* [Exercise brief]
From the listing below, pick out each line with the word "fuego".

* [Data records]
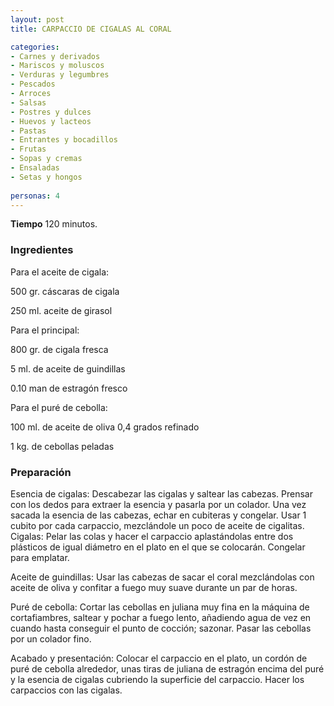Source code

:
 ```yaml
---
layout: post
title: CARPACCIO DE CIGALAS AL CORAL

categories:
- Carnes y derivados
- Mariscos y moluscos
- Verduras y legumbres
- Pescados
- Arroces
- Salsas
- Postres y dulces
- Huevos y lacteos
- Pastas
- Entrantes y bocadillos
- Frutas
- Sopas y cremas
- Ensaladas
- Setas y hongos
 
personas: 4 
---
```

<b>Tiempo</b> 120 minutos.

<h3>Ingredientes</h3>
Para el aceite de cigala:

500 gr. cáscaras de cigala

250 ml. aceite de girasol

Para el principal:

800 gr. de cigala fresca

5 ml. de aceite de guindillas

0.10 man de estragón fresco

Para el puré de cebolla:

100 ml. de aceite de oliva 0,4 grados refinado

1 kg. de cebollas peladas

<h3>Preparación</h3>
Esencia de cigalas: Descabezar las cigalas y saltear las cabezas. Prensar con los dedos para extraer la esencia y pasarla por un colador. Una vez sacada la esencia de las cabezas, echar en cubiteras y congelar. Usar 1 cubito por cada carpaccio, mezclándole un poco de aceite de cigalitas. Cigalas: Pelar las colas y hacer el carpaccio aplastándolas entre dos plásticos de igual diámetro en el plato en el que se colocarán. Congelar para emplatar.

Aceite de guindillas: Usar las cabezas de sacar el coral mezclándolas con aceite de oliva y confitar a fuego muy suave durante un par de horas.

Puré de cebolla: Cortar las cebollas en juliana muy fina en la máquina de cortafiambres, saltear y pochar a fuego lento, añadiendo agua de vez en cuando hasta conseguir el punto de cocción; sazonar. Pasar las cebollas por un colador fino.

Acabado y presentación: Colocar el carpaccio en el plato, un cordón de puré de cebolla alrededor, unas tiras de juliana de estragón encima del puré y la esencia de cigalas cubriendo la superficie del carpaccio. Hacer los carpaccios con las cigalas.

* [Response to this task]
Aceite de guindillas: Usar las cabezas de sacar el coral mezclándolas con aceite de oliva y confitar a fuego muy suave durante un par de horas.
Puré de cebolla: Cortar las cebollas en juliana muy fina en la máquina de cortafiambres, saltear y pochar a fuego lento, añadiendo agua de vez en cuando hasta conseguir el punto de cocción; sazonar. Pasar las cebollas por un colador fino.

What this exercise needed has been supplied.